Corzen spends a goodly amount of time understanding a
marketplace and its information needs and then goes out to
develop an information product with technology and offshore
data cleansing talent that can pull information from the
markets that it is targeting. Once developed and introduced,
the uniqueness and immediate value of Corzen's data products
wins the "crawlees" over for subscriptions and offers lots of
upside value for other market participants trying to analyze
the impact of ecommerce on specific markets. Financial analysts
who are aware that newspaper job listings represent a dwindling
percentage of advertised jobs, for example, are likely to find
Corzen's unique data very useful.
While there are aspects to Corzen's
Silicon Alley-style operations that look a lot like a young
technology company it's really at its heart a database
publishing company, having defined some pleasant groves of
content to harvest with little or no immediate competition.

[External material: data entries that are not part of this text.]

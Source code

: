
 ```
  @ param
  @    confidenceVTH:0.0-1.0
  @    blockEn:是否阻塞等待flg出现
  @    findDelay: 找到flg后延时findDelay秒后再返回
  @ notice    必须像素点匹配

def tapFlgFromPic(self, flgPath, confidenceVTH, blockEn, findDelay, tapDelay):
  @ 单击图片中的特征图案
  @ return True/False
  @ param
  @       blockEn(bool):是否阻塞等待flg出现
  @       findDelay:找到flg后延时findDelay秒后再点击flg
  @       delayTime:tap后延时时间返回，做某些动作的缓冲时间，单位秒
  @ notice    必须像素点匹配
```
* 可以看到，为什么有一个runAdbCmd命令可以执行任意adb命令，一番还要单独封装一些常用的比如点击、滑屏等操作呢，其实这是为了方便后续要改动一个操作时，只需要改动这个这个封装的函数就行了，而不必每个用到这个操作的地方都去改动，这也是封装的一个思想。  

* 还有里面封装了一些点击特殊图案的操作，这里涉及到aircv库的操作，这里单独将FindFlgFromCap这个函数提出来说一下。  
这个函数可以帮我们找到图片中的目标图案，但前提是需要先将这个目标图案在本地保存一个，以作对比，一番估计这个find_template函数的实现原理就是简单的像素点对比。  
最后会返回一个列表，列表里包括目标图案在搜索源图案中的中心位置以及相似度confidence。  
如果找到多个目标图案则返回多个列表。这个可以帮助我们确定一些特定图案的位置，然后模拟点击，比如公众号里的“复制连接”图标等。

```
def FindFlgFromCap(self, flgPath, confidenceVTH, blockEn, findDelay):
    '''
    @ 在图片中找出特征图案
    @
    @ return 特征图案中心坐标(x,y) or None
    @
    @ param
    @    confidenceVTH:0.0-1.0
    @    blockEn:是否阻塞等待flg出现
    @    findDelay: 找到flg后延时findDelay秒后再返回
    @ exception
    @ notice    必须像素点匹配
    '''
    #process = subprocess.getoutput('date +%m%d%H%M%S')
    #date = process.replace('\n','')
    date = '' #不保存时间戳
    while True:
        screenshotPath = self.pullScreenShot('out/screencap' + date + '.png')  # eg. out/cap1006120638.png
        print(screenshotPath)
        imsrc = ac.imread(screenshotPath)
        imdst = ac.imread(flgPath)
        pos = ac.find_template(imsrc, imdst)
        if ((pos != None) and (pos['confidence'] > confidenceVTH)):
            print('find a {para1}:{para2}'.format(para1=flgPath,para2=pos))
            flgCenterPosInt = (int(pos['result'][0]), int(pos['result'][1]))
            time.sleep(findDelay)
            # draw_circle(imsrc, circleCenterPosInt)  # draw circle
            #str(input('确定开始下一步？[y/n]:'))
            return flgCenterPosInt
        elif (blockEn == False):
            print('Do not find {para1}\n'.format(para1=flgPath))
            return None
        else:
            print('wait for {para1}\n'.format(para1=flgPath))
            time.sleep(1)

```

There are relatively low barriers to entry for this kind of
operation - Web mining technologies abound and there are plenty
of offshore operations champing at the bit to use them - but
Corzen's deep knowledge and awareness of specific markets and
their content needs is likely to give it a highly targeted
level of expertise which should keep it ahead of the pack in
their chosen markets. What lessons can be learned from this
lean and quick content development player? Here are a few
thoughts for the moment:
- Knowing your content market is more
important than the technology that services it. A lot of
investment money is chasing generalist content technology
that may or may not have a chance to take hold in any
specific marketplace. Companies like Corzen that focus on a
specific business problem to be solved with content in
specific markets are likely to succeed far more often than
companies that come up with fleeting advantages in technology
vision that waste a lot of time and money trying to find the
markets that they will service best. If you have a good idea
for a Web-generated content product, develop the content idea
before the technology.
- Being a publisher may not sound
sexy, but it can pay the bills. Time and again technology
companies sprout up and promise productivity gains that will
justify big sales tags for enterprise clients, gains which
generally hit human and technology limits long before any
return on investment is reached. Concentrating on the
end-result - valuable content - is a formula that's working
increasingly well for publishing companies developing
workflow tools and online sites. There will always be market
niches where clients will pay big bucks for proprietary
content technology advantages, but increasingly it's a
publishing licensing model that drives the sales what will
keep your efforts growing.
- Leverage human talent before machine talent in early
stage content product development. For better or worse
the era of offshore human resources is now a permanent part
of the publishing world. Companies like Corzen can spring up
practically overnight with far more cost-effectiveness than
ever before using offshore talent and carefully selected
local market talent to develop credible content sources. In
this environment having the perfect technology for machine
efficiency is generally not as important in the beginning of
a content product development process as having an
affordable staff that can react quickly to changing content
product development requirements and get product to market as
quickly as possible.
Having great processing algorithms is important for tuning a
process, but when inventing content out of "thin air" it's
oftentimes the human mind's processing that will be the
difference in early sales success. There are numerous
opportunities out there for companies to take Corzen's approach
to content development and bring along new ideas for highly
valued content that leverage off of new content sources not
managed traditionally by publishers or aggregators. Database
publishers are wise to tune their existing models to reach new
standards of content value within those models, but they should
also consider how best to reach lower to invent new sources
that might also provide high value to their client bases.